▸ Brief
All lines of the material must be output verbatim.

▸ Dataset

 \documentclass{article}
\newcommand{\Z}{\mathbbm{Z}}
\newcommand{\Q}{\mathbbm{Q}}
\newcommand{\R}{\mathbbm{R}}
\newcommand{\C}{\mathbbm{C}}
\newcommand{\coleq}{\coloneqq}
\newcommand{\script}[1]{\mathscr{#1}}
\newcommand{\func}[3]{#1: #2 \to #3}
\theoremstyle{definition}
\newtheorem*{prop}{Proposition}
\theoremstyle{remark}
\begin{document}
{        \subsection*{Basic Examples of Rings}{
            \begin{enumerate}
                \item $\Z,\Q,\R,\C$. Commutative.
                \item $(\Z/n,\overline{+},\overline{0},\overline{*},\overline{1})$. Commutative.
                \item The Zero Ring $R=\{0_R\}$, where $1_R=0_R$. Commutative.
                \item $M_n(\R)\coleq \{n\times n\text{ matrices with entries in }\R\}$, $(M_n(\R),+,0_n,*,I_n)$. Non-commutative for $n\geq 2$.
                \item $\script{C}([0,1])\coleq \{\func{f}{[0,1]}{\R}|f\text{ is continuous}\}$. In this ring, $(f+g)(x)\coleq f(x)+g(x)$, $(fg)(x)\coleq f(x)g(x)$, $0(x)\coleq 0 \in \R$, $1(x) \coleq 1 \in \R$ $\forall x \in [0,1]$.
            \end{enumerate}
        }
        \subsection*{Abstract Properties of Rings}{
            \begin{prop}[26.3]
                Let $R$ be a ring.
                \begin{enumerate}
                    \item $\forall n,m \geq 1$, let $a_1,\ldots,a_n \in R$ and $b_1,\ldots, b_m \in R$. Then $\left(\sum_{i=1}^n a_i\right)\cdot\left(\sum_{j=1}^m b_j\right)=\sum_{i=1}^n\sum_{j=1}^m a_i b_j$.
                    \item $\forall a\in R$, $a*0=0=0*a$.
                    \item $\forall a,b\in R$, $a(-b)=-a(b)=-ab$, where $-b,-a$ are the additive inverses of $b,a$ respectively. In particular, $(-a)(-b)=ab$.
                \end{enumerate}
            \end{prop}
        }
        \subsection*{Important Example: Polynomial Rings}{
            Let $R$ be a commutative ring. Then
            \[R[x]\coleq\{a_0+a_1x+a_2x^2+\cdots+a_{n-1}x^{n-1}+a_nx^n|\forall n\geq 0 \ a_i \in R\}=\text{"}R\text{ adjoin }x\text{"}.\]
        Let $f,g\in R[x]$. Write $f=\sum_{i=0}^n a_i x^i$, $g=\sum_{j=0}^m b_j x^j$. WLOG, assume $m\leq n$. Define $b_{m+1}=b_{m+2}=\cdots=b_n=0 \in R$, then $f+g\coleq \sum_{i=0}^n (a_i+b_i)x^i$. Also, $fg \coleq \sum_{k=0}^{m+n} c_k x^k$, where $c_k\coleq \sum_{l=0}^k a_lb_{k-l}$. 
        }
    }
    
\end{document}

▸ Your response
 \documentclass{article}
\newcommand{\Z}{\mathbbm{Z}}
\newcommand{\Q}{\mathbbm{Q}}
\newcommand{\R}{\mathbbm{R}}
\newcommand{\C}{\mathbbm{C}}
\newcommand{\coleq}{\coloneqq}
\newcommand{\script}[1]{\mathscr{#1}}
\newcommand{\func}[3]{#1: #2 \to #3}
\theoremstyle{definition}
\newtheorem*{prop}{Proposition}
\theoremstyle{remark}
\begin{document}
{        \subsection*{Basic Examples of Rings}{
            \begin{enumerate}
                \item $\Z,\Q,\R,\C$. Commutative.
                \item $(\Z/n,\overline{+},\overline{0},\overline{*},\overline{1})$. Commutative.
                \item The Zero Ring $R=\{0_R\}$, where $1_R=0_R$. Commutative.
                \item $M_n(\R)\coleq \{n\times n\text{ matrices with entries in }\R\}$, $(M_n(\R),+,0_n,*,I_n)$. Non-commutative for $n\geq 2$.
                \item $\script{C}([0,1])\coleq \{\func{f}{[0,1]}{\R}|f\text{ is continuous}\}$. In this ring, $(f+g)(x)\coleq f(x)+g(x)$, $(fg)(x)\coleq f(x)g(x)$, $0(x)\coleq 0 \in \R$, $1(x) \coleq 1 \in \R$ $\forall x \in [0,1]$.
            \end{enumerate}
        }
        \subsection*{Abstract Properties of Rings}{
            \begin{prop}[26.3]
                Let $R$ be a ring.
                \begin{enumerate}
                    \item $\forall n,m \geq 1$, let $a_1,\ldots,a_n \in R$ and $b_1,\ldots, b_m \in R$. Then $\left(\sum_{i=1}^n a_i\right)\cdot\left(\sum_{j=1}^m b_j\right)=\sum_{i=1}^n\sum_{j=1}^m a_i b_j$.
                    \item $\forall a\in R$, $a*0=0=0*a$.
                    \item $\forall a,b\in R$, $a(-b)=-a(b)=-ab$, where $-b,-a$ are the additive inverses of $b,a$ respectively. In particular, $(-a)(-b)=ab$.
                \end{enumerate}
            \end{prop}
        }
        \subsection*{Important Example: Polynomial Rings}{
            Let $R$ be a commutative ring. Then
            \[R[x]\coleq\{a_0+a_1x+a_2x^2+\cdots+a_{n-1}x^{n-1}+a_nx^n|\forall n\geq 0 \ a_i \in R\}=\text{"}R\text{ adjoin }x\text{"}.\]
        Let $f,g\in R[x]$. Write $f=\sum_{i=0}^n a_i x^i$, $g=\sum_{j=0}^m b_j x^j$. WLOG, assume $m\leq n$. Define $b_{m+1}=b_{m+2}=\cdots=b_n=0 \in R$, then $f+g\coleq \sum_{i=0}^n (a_i+b_i)x^i$. Also, $fg \coleq \sum_{k=0}^{m+n} c_k x^k$, where $c_k\coleq \sum_{l=0}^k a_lb_{k-l}$. 
        }
    }
    
\end{document}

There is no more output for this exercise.